Sabe-se que taxa de juros negativa (menor que a inflação) é prejudicial à economia, desestimula a poupança e o investimento em função da corrosão no poder de compra das reservas financeiras de quem adia consumo para poupar e para abastecer os bancos de depósitos, a fim de que eles possam financiar o consumidor, as empresas e o governo. Essa primeira razão, por si só, autoriza a concluir que, para uma inflação anual de 8,06%, a taxa Selic de 4,25% significa redução do patrimônio real dos poupadores, e também desestimula a compra de títulos do governo atrelados à Selic, que é pouco mais que a metade que a taxa de inflação.
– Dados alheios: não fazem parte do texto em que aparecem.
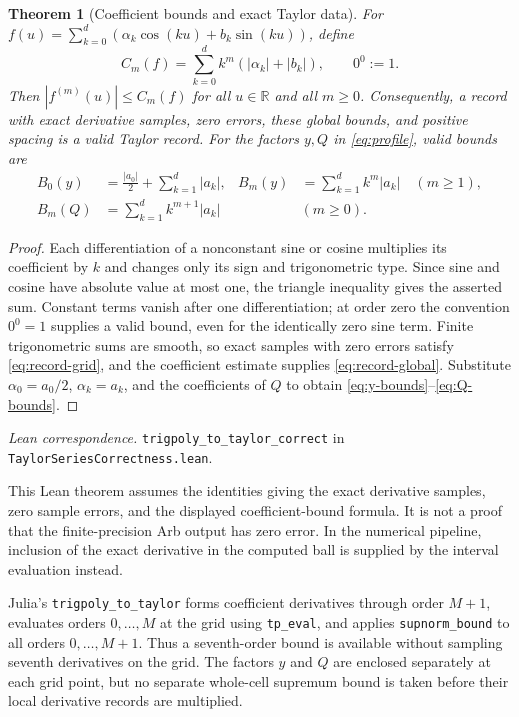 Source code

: \documentclass[11pt]{article}
\newtheorem{theorem}{Theorem}[section]
\theoremstyle{definition}
\theoremstyle{remark}
\newcommand{\R}{\mathbb R}
\newcommand{\code}[1]{\nolinkurl{#1}}
\newcommand{\leanref}[2]{\par\smallskip\noindent\textit{Lean correspondence.}
  \code{#1} in \code{#2}.\par\smallskip}
\numberwithin{equation}{section}
\begin{document}
\begin{theorem}[Coefficient bounds and exact Taylor data]
\label{thm:coefficients}
For $f(u)=\sum_{k=0}^{d}(\alpha_k\cos(ku)+b_k\sin(ku))$, define
\begin{equation}
 C_m(f)=\sum_{k=0}^{d}k^m(|\alpha_k|+|b_k|),\qquad0^0:=1.
\end{equation}
Then $|f^{(m)}(u)|\leq C_m(f)$ for all $u\in\R$ and all $m\geq0$.
Consequently, a record with exact derivative samples, zero errors, these
global bounds, and positive spacing is a valid Taylor record.
For the factors $y,Q$ in \eqref{eq:profile}, valid bounds are
\begin{align}
 B_0(y)&=\frac{|a_0|}{2}+\sum_{k=1}^{d}|a_k|,&
 B_m(y)&=\sum_{k=1}^{d}k^m|a_k|\quad(m\geq1),\label{eq:y-bounds}\\
 B_m(Q)&=\sum_{k=1}^{d}k^{m+1}|a_k|&& (m\geq0).
 \label{eq:Q-bounds}
\end{align}
\end{theorem}
\begin{proof}
Each differentiation of a nonconstant sine or cosine multiplies its
coefficient by $k$ and changes only its sign and trigonometric type. Since
sine and cosine have absolute value at most one, the triangle inequality
gives the asserted sum. Constant terms vanish after one differentiation;
at order zero the convention $0^0=1$ supplies a valid bound, even for the
identically zero sine term. Finite trigonometric sums are smooth, so exact
samples with zero errors satisfy \eqref{eq:record-grid}, and the coefficient
estimate supplies \eqref{eq:record-global}. Substitute
$\alpha_0=a_0/2$, $\alpha_k=a_k$, and the coefficients of $Q$ to obtain
\eqref{eq:y-bounds}--\eqref{eq:Q-bounds}.
\end{proof}
\leanref{trigpoly_to_taylor_correct}{TaylorSeriesCorrectness.lean}
This Lean theorem assumes the identities giving the exact derivative
samples, zero sample errors, and the displayed coefficient-bound formula.
It is not a proof that the finite-precision Arb output has zero error.
In the numerical pipeline, inclusion of the exact derivative in the
computed ball is supplied by the interval evaluation instead.

Julia's \code{trigpoly_to_taylor} forms coefficient derivatives through
order $M+1$, evaluates orders $0,\ldots,M$ at the grid using \code{tp_eval},
and applies \code{supnorm_bound} to all orders $0,\ldots,M+1$.
Thus a seventh-order bound is available without sampling seventh
derivatives on the grid. The factors $y$ and $Q$ are enclosed separately
at each grid point, but no separate whole-cell supremum bound is taken
before their local derivative records are multiplied.
\end{document}
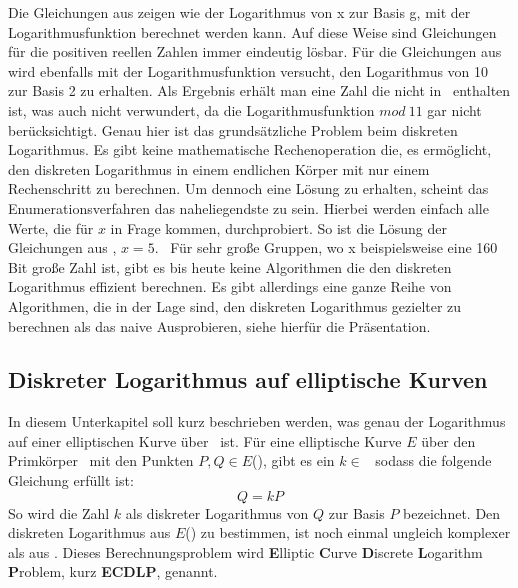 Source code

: 		\wupp Die Gleichungen aus  zeigen wie der Logarithmus von x zur Basis g, mit der Logarithmusfunktion berechnet werden kann. Auf diese Weise sind Gleichungen für die positiven reellen Zahlen  immer eindeutig lösbar. Für die Gleichungen aus  wird ebenfalls mit der Logarithmusfunktion versucht, den Logarithmus von 10 zur Basis 2 zu erhalten. Als Ergebnis erhält man eine Zahl die nicht in \myZPStern~enthalten ist, was auch nicht verwundert, da die Logarithmusfunktion $mod~11$ gar nicht berücksichtigt. Genau hier ist das grundsätzliche Problem beim diskreten Logarithmus. Es gibt keine mathematische Rechenoperation die, es ermöglicht, den diskreten Logarithmus in einem endlichen Körper mit nur einem Rechenschritt zu berechnen. Um dennoch eine Lösung zu erhalten, scheint das Enumerationsverfahren das naheliegendste zu sein. Hierbei werden einfach alle Werte, die für $x$ in Frage kommen, durchprobiert. So ist die Lösung der Gleichungen aus , $x = 5$.~\cite{DLP:ECDLP:Probleme:und:Loesungen} Für sehr große Gruppen, wo x beispielsweise eine 160 Bit große Zahl ist, gibt es bis heute keine Algorithmen die den diskreten Logarithmus effizient berechnen.\cite{Kryptografie:in:Theorie:und:Praxis} Es gibt allerdings eine ganze Reihe von Algorithmen, die in der Lage sind, den diskreten Logarithmus gezielter zu berechnen als das naive Ausprobieren, siehe hierfür die Präsentation.
		
		
		\subsection*{Diskreter Logarithmus auf elliptische Kurven}
			In diesem Unterkapitel soll kurz beschrieben werden, was genau der Logarithmus auf einer elliptischen Kurve über \myZPStern~ist. Für eine elliptische Kurve $E$ über den Primkörper \myZPStern~mit den Punkten $P, Q \in E$(\myZPStern), gibt es ein $k \in$ \myZPStern~sodass die folgende Gleichung erfüllt ist:
			\begin{displaymath}
				Q = kP
			\end{displaymath}
			So wird die Zahl $k$ als diskreter Logarithmus von $Q$ zur Basis $P$ bezeichnet. Den diskreten Logarithmus aus $E$(\myZPStern) zu bestimmen, ist noch einmal ungleich komplexer als aus \myZPStern. Dieses Berechnungsproblem wird \textbf{E}lliptic \textbf{C}urve \textbf{D}iscrete \textbf{L}ogarithm \textbf{P}roblem, kurz \textbf{ECDLP}, genannt. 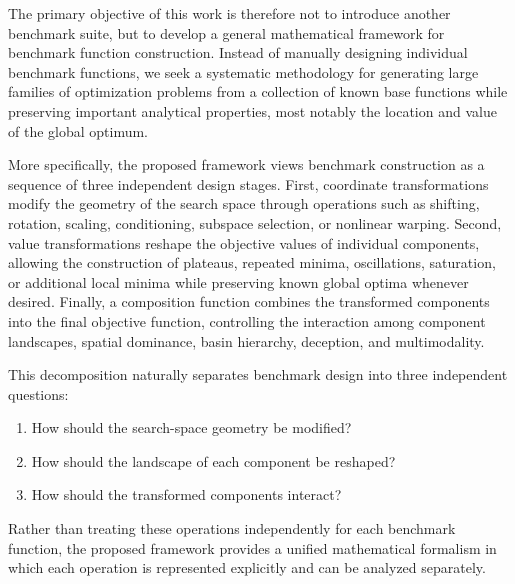 \documentclass[11pt,a4paper]{article}
\theoremstyle{remark}
\theoremstyle{plain}
\begin{document}
The primary objective of this work is therefore not to introduce another
benchmark suite, but to develop a general mathematical framework for benchmark
function construction. Instead of manually designing individual benchmark
functions, we seek a systematic methodology for generating large families of
optimization problems from a collection of known base functions while preserving
important analytical properties, most notably the location and value of the
global optimum.

More specifically, the proposed framework views benchmark construction as a
sequence of three independent design stages. First, coordinate transformations
modify the geometry of the search space through operations such as shifting,
rotation, scaling, conditioning, subspace selection, or nonlinear warping.
Second, value transformations reshape the objective values of individual
components, allowing the construction of plateaus, repeated minima,
oscillations, saturation, or additional local minima while preserving known
global optima whenever desired. Finally, a composition function combines the
transformed components into the final objective function, controlling the
interaction among component landscapes, spatial dominance, basin hierarchy,
deception, and multimodality.

This decomposition naturally separates benchmark design into three independent
questions:
\begin{enumerate}
	\item How should the search-space geometry be modified?
	\item How should the landscape of each component be reshaped?
	\item How should the transformed components interact?
\end{enumerate}
Rather than treating these operations independently for each benchmark
function, the proposed framework provides a unified mathematical formalism in
which each operation is represented explicitly and can be analyzed separately.
\end{document}
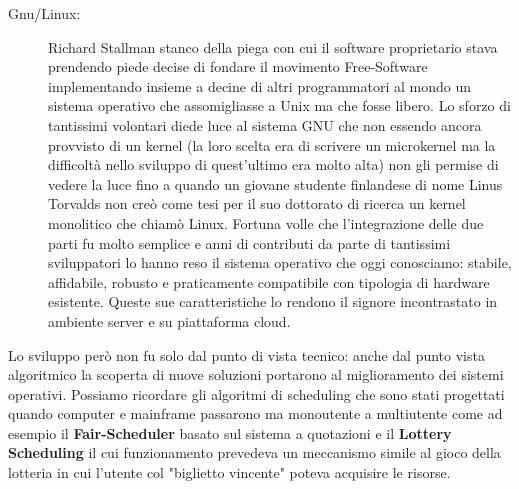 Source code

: \begin{description}
  \item[Gnu/Linux:] Richard Stallman stanco della piega con cui il software proprietario stava prendendo piede decise di fondare il movimento Free-Software implementando insieme a decine di altri programmatori al mondo un sistema operativo che assomigliasse a Unix ma che fosse libero. Lo sforzo di tantissimi volontari diede luce al sistema GNU che non essendo ancora provvisto di un kernel (la loro scelta era di scrivere un microkernel ma la difficoltà nello sviluppo di quest'ultimo era molto alta) non gli permise di vedere la luce fino a quando un giovane studente finlandese di nome Linus Torvalds non creò come tesi per il suo dottorato di ricerca un kernel monolitico che chiamò Linux. Fortuna volle che l'integrazione delle due parti fu molto semplice e anni di contributi da parte di tantissimi sviluppatori lo hanno reso il sistema operativo che oggi conosciamo: stabile, affidabile, robusto e praticamente compatibile con tipologia di hardware esistente. Queste sue caratteristiche lo rendono il signore incontrastato in ambiente server e su piattaforma cloud.
\end{description}
Lo sviluppo però non fu solo dal punto di vista tecnico: anche dal punto vista algoritmico la scoperta di nuove soluzioni portarono al miglioramento dei sistemi operativi. Possiamo ricordare gli algoritmi di scheduling che sono stati progettati quando computer e mainframe passarono ma monoutente a multiutente come ad esempio il \textbf{Fair-Scheduler} basato sul sistema a quotazioni\cite{kay89} e il \textbf{Lottery Scheduling} il cui funzionamento prevedeva un meccanismo simile al gioco della lotteria in cui l'utente col "biglietto vincente" poteva acquisire le risorse.\cite{waldspurger94}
Enxergando a questão apenas por esse aspecto, é possível que a taxa de juros ainda tenha de subir mais, ainda que gradativamente.
Em segundo lugar, há tempo os estudiosos estão pondo em dúvida a real eficiência da taxa de juros no controle da inflação. Se a taxa de juros sobe pela razão anteriormente mencionada – evitar que a inflação seja maior que os juros nominais –, o objetivo de impedir a redução da poupança é atingido; mas, se a taxa de básica de juros sobre para reduzir o consumo e, com isso, desestimular a elevação de preços (ou seja, combater a inflação), esse objetivo pode não ser alcançado. Há várias razões para isso, e uma delas é o fato de haver preços na economia desconectados de flutuações na taxa de juros e nas variações do consumo – é o caso dos preços da energia, água e esgoto, alguns dos ditos “preços administrados”. As empresas de energia e as de água e saneamento são monopólios naturais que elevam seus preços em função de seus custos, pouco importando as variações na taxa básica de juros. Atualmente, os preços da água devem subir em função da crise hídrica, bem como os preços da energia, produzida por hidrelétricas dependentes dos volumes de chuvas e, quando os reservatórios estão baixos, também por termelétricas, mais caras e poluentes.
Nos últimos 60 anos, o Brasil tem sido cenário de um fenômeno estranho e um desafio para os estudiosos: é a combinação de recessão com inflação. A esse fenômeno deu-se o nome de “estagflação”, isto é, estagnação (queda do PIB e aumento do desemprego) combinada com inflação. O IPCA dos últimos 12 meses de 8,06% se dá num contexto em que o PIB caiu em 2020, o desemprego aumentou e, mesmo assim, os preços subiram. Em alguns setores, a elevação de preços tem a ver com a queda da produção maior que a redução do consumo, evitando o excesso de oferta em relação à demanda; também há os setores que dependem de matérias-primas importadas e, com a elevação do preço do dólar, tiveram de elevar os preços de seus produtos, mesmo em ambiente recessivo.
Em terceiro lugar, a pandemia, o fechamento de atividades empresariais e de serviços pessoais, o isolamento social e as incertezas sobre até quando esse quadro irá permanecer são causas da desorganização da economia, dificultando a captação, pelos órgãos de pesquisas e estudos, de todas as variáveis que explicam a combinação de recessão com inflação em alta. O BC será pressionado a promover elevações da taxa de juros em porcentuais maiores que os das últimas reuniões do Copom, e talvez o faça de forma paulatina, sobretudo se a inflação não der mostras de queda expressiva em prazo curto. Este é um momento tenso no campo da evolução do PIB e dos preços, apesar do bom desempenho verificado no PIB do primeiro trimestre de 2021 em comparação com o mesmo período do ano passado, quando ainda não havia efeito recessivo provocado pela pandemia.